The principal Punjab Act is also a pre-Constitution Act. But even otherwise Entry 54 in the State List in the 7th Schedule to the Constitution is in the same terms as Entry 48 in the said list in the 7th Schedule to the Government of India Act, 1935. Mr. Prem Nath Khanna, the learned counsel for the petitioner-company has emphasised the dictum of the Supreme Court in the above-said case wherein it was held that the agreement for sale in order to be within the entry in question must be an agreement for the sale of the very goods in which property eventually passes. The judgment of the Supreme Court in the above-said case was also referred to by Mr. Khanna to emphasise the fact that splitting up of an overall contract not otherwise for sale of goods is not permissible for the purposes of the imposition of sales tax.

16. After the above-said judgment of the Supreme Court the Punjab Legislature made amendment in the original Punjab Act by certain provisions contained in the Punjab General Sales Tax (Amendment) Act, 18 of 1960. The first relevant amendment was made by deleting and omitting altogether Clause (c) of Section 2 of the principal Act wherein a restricted deeming definition of the word 'contract' was contained, The second relevant amendment was in the definition of 'sale'. The words 'including a transfer of property in goods involved in the execution of a contract' were omitted from Section 2(h) of the principal Act. Another relevant amendment was made in Section 2(i)(2) of the principal Act, i.e., in the definition of 'turnover'. Reference to contracts in the said definition was taken out by the Amending Act.

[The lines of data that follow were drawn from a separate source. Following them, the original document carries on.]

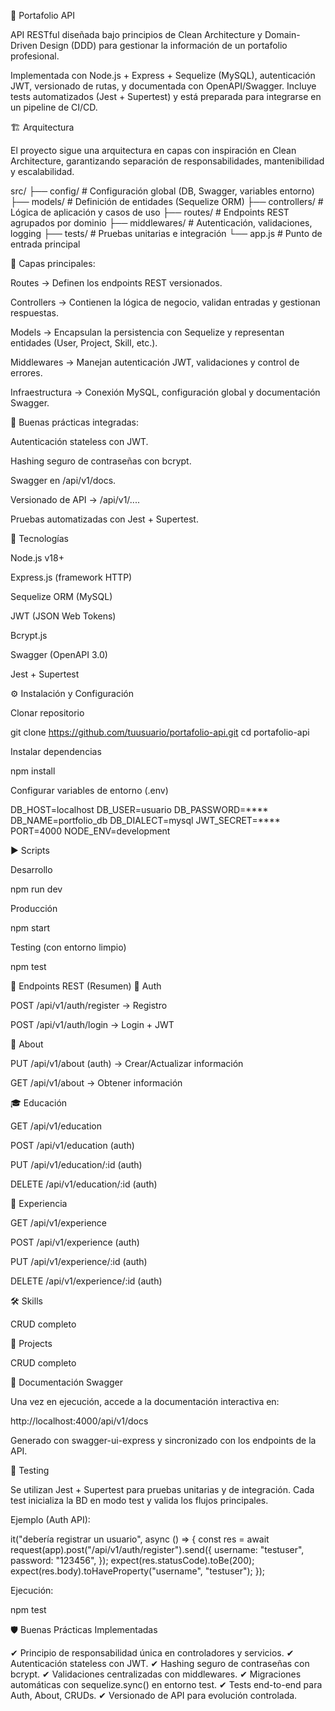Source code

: 📂 Portafolio API

API RESTful diseñada bajo principios de Clean Architecture y Domain-Driven Design (DDD) para gestionar la información de un portafolio profesional.

Implementada con Node.js + Express + Sequelize (MySQL), autenticación JWT, versionado de rutas, y documentada con OpenAPI/Swagger.
Incluye tests automatizados (Jest + Supertest) y está preparada para integrarse en un pipeline de CI/CD.

🏗️ Arquitectura

El proyecto sigue una arquitectura en capas con inspiración en Clean Architecture, garantizando separación de responsabilidades, mantenibilidad y escalabilidad.

src/
├── config/         # Configuración global (DB, Swagger, variables entorno)
├── models/         # Definición de entidades (Sequelize ORM)
├── controllers/    # Lógica de aplicación y casos de uso
├── routes/         # Endpoints REST agrupados por dominio
├── middlewares/    # Autenticación, validaciones, logging
├── tests/          # Pruebas unitarias e integración
└── app.js          # Punto de entrada principal


🔹 Capas principales:

Routes → Definen los endpoints REST versionados.

Controllers → Contienen la lógica de negocio, validan entradas y gestionan respuestas.

Models → Encapsulan la persistencia con Sequelize y representan entidades (User, Project, Skill, etc.).

Middlewares → Manejan autenticación JWT, validaciones y control de errores.

Infraestructura → Conexión MySQL, configuración global y documentación Swagger.

🔹 Buenas prácticas integradas:

Autenticación stateless con JWT.

Hashing seguro de contraseñas con bcrypt.

Swagger en /api/v1/docs.

Versionado de API → /api/v1/....

Pruebas automatizadas con Jest + Supertest.

🚀 Tecnologías

Node.js v18+

Express.js (framework HTTP)

Sequelize ORM (MySQL)

JWT (JSON Web Tokens)

Bcrypt.js

Swagger (OpenAPI 3.0)

Jest + Supertest

⚙️ Instalación y Configuración

Clonar repositorio

git clone https://github.com/tuusuario/portafolio-api.git
cd portafolio-api


Instalar dependencias

npm install


Configurar variables de entorno (.env)

DB_HOST=localhost
DB_USER=usuario
DB_PASSWORD=****
DB_NAME=portfolio_db
DB_DIALECT=mysql
JWT_SECRET=****
PORT=4000
NODE_ENV=development

▶️ Scripts

Desarrollo

npm run dev


Producción

npm start


Testing (con entorno limpio)

npm test

📌 Endpoints REST (Resumen)
🔑 Auth

POST /api/v1/auth/register → Registro

POST /api/v1/auth/login → Login + JWT

👤 About

PUT /api/v1/about (auth) → Crear/Actualizar información

GET /api/v1/about → Obtener información

🎓 Educación

GET /api/v1/education

POST /api/v1/education (auth)

PUT /api/v1/education/:id (auth)

DELETE /api/v1/education/:id (auth)

💼 Experiencia

GET /api/v1/experience

POST /api/v1/experience (auth)

PUT /api/v1/experience/:id (auth)

DELETE /api/v1/experience/:id (auth)

🛠️ Skills

CRUD completo

📜 Projects

CRUD completo

📖 Documentación Swagger

Una vez en ejecución, accede a la documentación interactiva en:

http://localhost:4000/api/v1/docs


Generado con swagger-ui-express y sincronizado con los endpoints de la API.

🧪 Testing

Se utilizan Jest + Supertest para pruebas unitarias y de integración.
Cada test inicializa la BD en modo test y valida los flujos principales.

Ejemplo (Auth API):

it("debería registrar un usuario", async () => {
  const res = await request(app).post("/api/v1/auth/register").send({
    username: "testuser",
    password: "123456",
  });
  expect(res.statusCode).toBe(200);
  expect(res.body).toHaveProperty("username", "testuser");
});


Ejecución:

npm test

🛡️ Buenas Prácticas Implementadas

✔ Principio de responsabilidad única en controladores y servicios.
✔ Autenticación stateless con JWT.
✔ Hashing seguro de contraseñas con bcrypt.
✔ Validaciones centralizadas con middlewares.
✔ Migraciones automáticas con sequelize.sync() en entorno test.
✔ Tests end-to-end para Auth, About, CRUDs.
✔ Versionado de API para evolución controlada.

17. According to Mr. Khanna even under the principal Punjab Act before its amendment a transaction of the kind which is entered into between the petitioners and their resident clients could not be taxed as nothing is sold during that transaction. In any case he contends that after even the deeming provisions relating to contracts have been taken out by the Amending Act it cannot possibly be argued against the petitioners that a contract of this type involves any sale of goods. Mr. Khanna's argument is that a mere reference to the admitted facts and the chart referred to by the revising authority shows that there is no agreement for sale of the foodstuffs nor does the property in the foodstuffs pass to the guest. It is further contended that no price is fixed or agreed to be charged or in fact charged for the foodstuffs in question. No price is either paid or promised to be paid. In the peculiar admitted circumstances of the case it is argued that so long as the food is on the table the property in it has certainly not passed to the guest. As soon as he puts the food in the mouth it is consumed and the property does not continue to exist which could pass to the resident customer. It is further stressed by Mr. Prem Nath that if it was a transaction of sale the crucial test is that as soon as the food is brought on the table the guest should be able to say, 'I will take it with me outside the hotel' or 'it is now mine and that I will give it to a friend of mine'. Similarly it is contended that if it was a transaction of sale the guest could say, 'I am going to dine outside today; send the dinner meant for me to my friend'. Since it is admitted that none of these things can happen, it is argued that no sale of foodstuffs is involved in a transaction of the kind which is in question before me.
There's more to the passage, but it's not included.